** Work order **
Repeat the entries below exactly, pictures excluded.

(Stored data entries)
-----

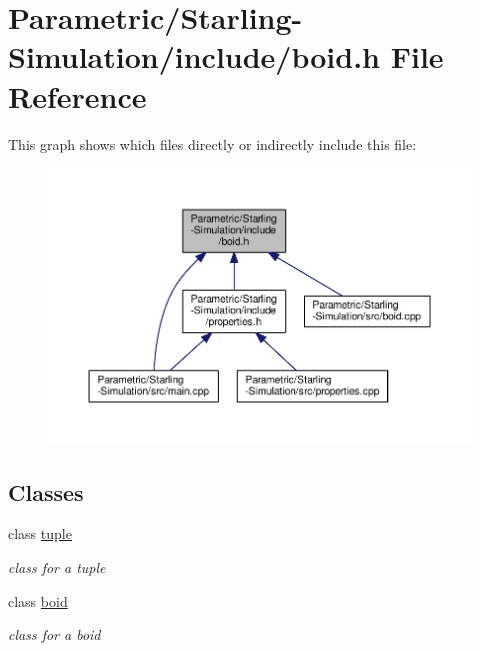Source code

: \hypertarget{_parametric_2_starling-_simulation_2include_2boid_8h}{}\section{Parametric/\+Starling-\/\+Simulation/include/boid.h File Reference}
\label{_parametric_2_starling-_simulation_2include_2boid_8h}
This graph shows which files directly or indirectly include this file\+:
\nopagebreak
\begin{figure}[H]
\begin{center}
\leavevmode
\includegraphics[width=350pt]{_parametric_2_starling-_simulation_2include_2boid_8h__dep__incl}
\end{center}
\end{figure}
\subsection*{Classes}
\begin{DoxyCompactItemize}
\item 
class \hyperlink{classtuple}{tuple}
\begin{DoxyCompactList}\small\item\em class for a tuple \end{DoxyCompactList}\item 
class \hyperlink{classboid}{boid}
\begin{DoxyCompactList}\small\item\em class for a boid \end{DoxyCompactList}\end{DoxyCompactItemize}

-----

** Result **
Source code

: \hypertarget{_parametric_2_starling-_simulation_2include_2boid_8h}{}\section{Parametric/\+Starling-\/\+Simulation/include/boid.h File Reference}
\label{_parametric_2_starling-_simulation_2include_2boid_8h}
This graph shows which files directly or indirectly include this file\+:
\nopagebreak
\begin{figure}[H]
\begin{center}
\leavevmode
\includegraphics[width=350pt]{_parametric_2_starling-_simulation_2include_2boid_8h__dep__incl}
\end{center}
\end{figure}
\subsection*{Classes}
\begin{DoxyCompactItemize}
\item 
class \hyperlink{classtuple}{tuple}
\begin{DoxyCompactList}\small\item\em class for a tuple \end{DoxyCompactList}\item 
class \hyperlink{classboid}{boid}
\begin{DoxyCompactList}\small\item\em class for a boid \end{DoxyCompactList}\end{DoxyCompactItemize}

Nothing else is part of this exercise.